***** Records for processing *****

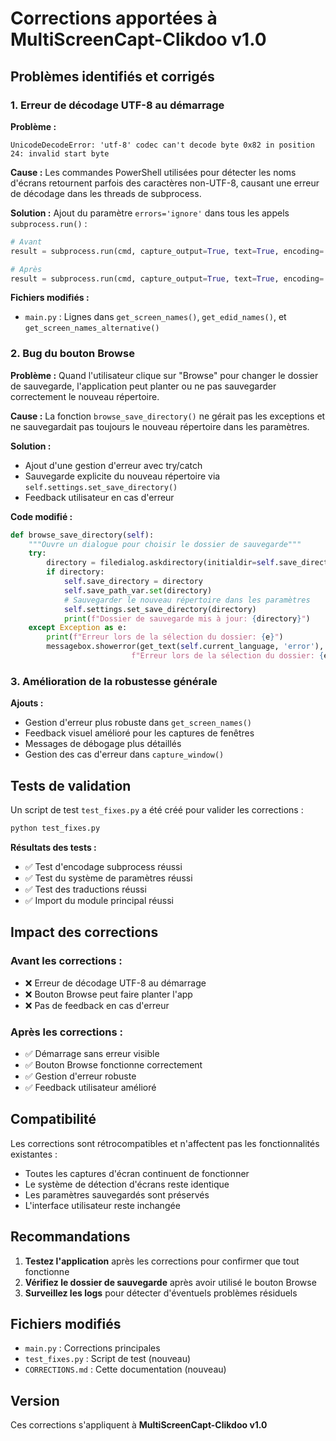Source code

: # Corrections apportées à MultiScreenCapt-Clikdoo v1.0

## Problèmes identifiés et corrigés

### 1. Erreur de décodage UTF-8 au démarrage

**Problème :**
```
UnicodeDecodeError: 'utf-8' codec can't decode byte 0x82 in position 24: invalid start byte
```

**Cause :**
Les commandes PowerShell utilisées pour détecter les noms d'écrans retournent parfois des caractères non-UTF-8, causant une erreur de décodage dans les threads de subprocess.

**Solution :**
Ajout du paramètre `errors='ignore'` dans tous les appels `subprocess.run()` :
```python
# Avant
result = subprocess.run(cmd, capture_output=True, text=True, encoding='utf-8', timeout=10)

# Après
result = subprocess.run(cmd, capture_output=True, text=True, encoding='utf-8', errors='ignore', timeout=10)
```

**Fichiers modifiés :**
- `main.py` : Lignes dans `get_screen_names()`, `get_edid_names()`, et `get_screen_names_alternative()`

### 2. Bug du bouton Browse

**Problème :**
Quand l'utilisateur clique sur "Browse" pour changer le dossier de sauvegarde, l'application peut planter ou ne pas sauvegarder correctement le nouveau répertoire.

**Cause :**
La fonction `browse_save_directory()` ne gérait pas les exceptions et ne sauvegardait pas toujours le nouveau répertoire dans les paramètres.

**Solution :**
- Ajout d'une gestion d'erreur avec try/catch
- Sauvegarde explicite du nouveau répertoire via `self.settings.set_save_directory()`
- Feedback utilisateur en cas d'erreur

**Code modifié :**
```python
def browse_save_directory(self):
    """Ouvre un dialogue pour choisir le dossier de sauvegarde"""
    try:
        directory = filedialog.askdirectory(initialdir=self.save_directory)
        if directory:
            self.save_directory = directory
            self.save_path_var.set(directory)
            # Sauvegarder le nouveau répertoire dans les paramètres
            self.settings.set_save_directory(directory)
            print(f"Dossier de sauvegarde mis à jour: {directory}")
    except Exception as e:
        print(f"Erreur lors de la sélection du dossier: {e}")
        messagebox.showerror(get_text(self.current_language, 'error'), 
                           f"Erreur lors de la sélection du dossier: {e}")
```

### 3. Amélioration de la robustesse générale

**Ajouts :**
- Gestion d'erreur plus robuste dans `get_screen_names()`
- Feedback visuel amélioré pour les captures de fenêtres
- Messages de débogage plus détaillés
- Gestion des cas d'erreur dans `capture_window()`

## Tests de validation

Un script de test `test_fixes.py` a été créé pour valider les corrections :

```bash
python test_fixes.py
```

**Résultats des tests :**
- ✅ Test d'encodage subprocess réussi
- ✅ Test du système de paramètres réussi  
- ✅ Test des traductions réussi
- ✅ Import du module principal réussi

## Impact des corrections

### Avant les corrections :
- ❌ Erreur de décodage UTF-8 au démarrage
- ❌ Bouton Browse peut faire planter l'app
- ❌ Pas de feedback en cas d'erreur

### Après les corrections :
- ✅ Démarrage sans erreur visible
- ✅ Bouton Browse fonctionne correctement
- ✅ Gestion d'erreur robuste
- ✅ Feedback utilisateur amélioré

## Compatibilité

Les corrections sont rétrocompatibles et n'affectent pas les fonctionnalités existantes :
- Toutes les captures d'écran continuent de fonctionner
- Le système de détection d'écrans reste identique
- Les paramètres sauvegardés sont préservés
- L'interface utilisateur reste inchangée

## Recommandations

1. **Testez l'application** après les corrections pour confirmer que tout fonctionne
2. **Vérifiez le dossier de sauvegarde** après avoir utilisé le bouton Browse
3. **Surveillez les logs** pour détecter d'éventuels problèmes résiduels

## Fichiers modifiés

- `main.py` : Corrections principales
- `test_fixes.py` : Script de test (nouveau)
- `CORRECTIONS.md` : Cette documentation (nouveau)

## Version

Ces corrections s'appliquent à **MultiScreenCapt-Clikdoo v1.0** 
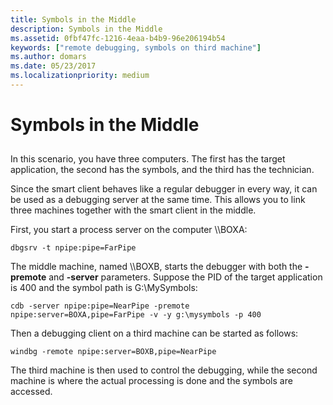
 ```yaml
---
title: Symbols in the Middle
description: Symbols in the Middle
ms.assetid: 0fbf47fc-1216-4eaa-b4b9-96e206194b54
keywords: ["remote debugging, symbols on third machine"]
ms.author: domars
ms.date: 05/23/2017
ms.localizationpriority: medium
---
```


# Symbols in the Middle


## <span id="ddk_symbols_in_the_middle_dbg"></span><span id="DDK_SYMBOLS_IN_THE_MIDDLE_DBG"></span>


In this scenario, you have three computers. The first has the target application, the second has the symbols, and the third has the technician.

Since the smart client behaves like a regular debugger in every way, it can be used as a debugging server at the same time. This allows you to link three machines together with the smart client in the middle.

First, you start a process server on the computer \\\\BOXA:

```
dbgsrv -t npipe:pipe=FarPipe 
```

The middle machine, named \\\\BOXB, starts the debugger with both the **-premote** and **-server** parameters. Suppose the PID of the target application is 400 and the symbol path is G:\\MySymbols:

```
cdb -server npipe:pipe=NearPipe -premote npipe:server=BOXA,pipe=FarPipe -v -y g:\mysymbols -p 400 
```

Then a debugging client on a third machine can be started as follows:

```
windbg -remote npipe:server=BOXB,pipe=NearPipe 
```

The third machine is then used to control the debugging, while the second machine is where the actual processing is done and the symbols are accessed.

 

 






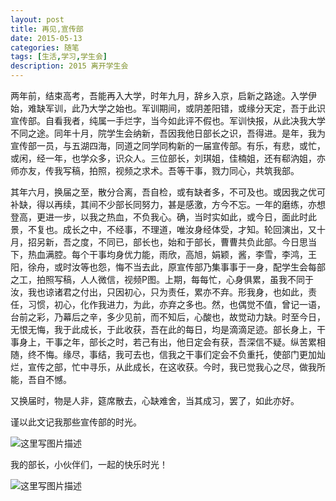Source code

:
```yaml
---
layout: post
title: 再见,宣传部
date: 2015-05-13
categories: 随笔
tags: [生活,学习,学生会]
description: 2015 离开学生会
---
```


 两年前，结束高考，吾能再入大学，时年九月，辞乡入京，启新之路途。入学伊始，难缺军训，此乃大学之始也。军训期间，或阴差阳错，或缘分天定，吾于此识宣传部。自看我者，纯属一手烂字，当今如此评不假也。军训快报，从此决我大学不同之途。同年十月，院学生会纳新，吾因我他日部长之识，吾得进。是年，我为宣传部一员，与五湖四海，同道之同学同构新的一届宣传部。有乐，有悲，或忙，或闲，经一年，也学众多，识众人。三位部长，刘琪姐，佳楠姐，还有郗汭姐，亦师亦友，传我写稿，拍照，视频之求术。吾等干事，戮力同心，共筑我部。
 
   其年六月，换届之至，散分合离，吾自检，或有缺者多，不可及也。或因我之优可补缺，得以再续，其间不少部长同努力，甚是感激，方今不忘。一年的磨练，亦想登高，更进一步，以我之热血，不负我心。确，当时实如此，或今日，面此时此景，不复也。成长之中，不经事，不理道，唯汝身经体受，才知。轮回演出，又十月，招另新，吾之度，不同已，部长也，始和于部长，曹曹共负此部。今日思当下，热血满腔。每个干事均身优力能，雨欣，高旭，娟颖，酱，李雪，李鸿，王阳，徐舟，或时汝等也怨，悔不当去此，原宣传部乃集事事于一身，配学生会每部之工，拍照写稿，人人微信，视频P图。上期，每每忙，心身俱累，虽我不同于汝，我也谅诸君之付出，只因初心，只为责任，累亦不弃。形我身，也如此，责任，习惯，初心，化作我进力，为此，亦弃之多也。然，也偶觉不值，曾记一语，台前之彩，乃幕后之辛，多少见前，而不知后，心酸也，故觉动力缺。时至今日，无恨无悔，我于此成长，于此收获，吾在此的每日，均是滴滴足迹。部长身上，干事身上，干事之年，部长之时，若己有出，他日定会有获，吾深信不疑。纵苦累相随，终不悔。缘尽，事结，我可去也，信我之干事们定会不负重托，使部门更加灿烂，宣传之部，忙中寻乐，从此成长，在这收获。今时，我已觉我心之尽，做我所能，吾自不憾。
   
   又换届时，物是人非，筵席散去，心缺难舍，当其成习，罢了，如此亦好。
   
谨以此文记我那些宣传部的时光。

![这里写图片描述](http://img.blog.csdn.net/20161126212200475)

我的部长，小伙伴们，一起的快乐时光！

![这里写图片描述](http://img.blog.csdn.net/20161216104255195?watermark/2/text/aHR0cDovL2Jsb2cuY3Nkbi5uZXQvd3d0MTg4MTE3MDc5NzE=/font/5a6L5L2T/fontsize/400/fill/I0JBQkFCMA==/dissolve/70/gravity/SouthEast)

*****

# What this task involves
Find the word "used" in the data and copy out each line where it turns up.

# Answer area
Since the smart client behaves like a regular debugger in every way, it can be used as a debugging server at the same time. This allows you to link three machines together with the smart client in the middle.
The third machine is then used to control the debugging, while the second machine is where the actual processing is done and the symbols are accessed.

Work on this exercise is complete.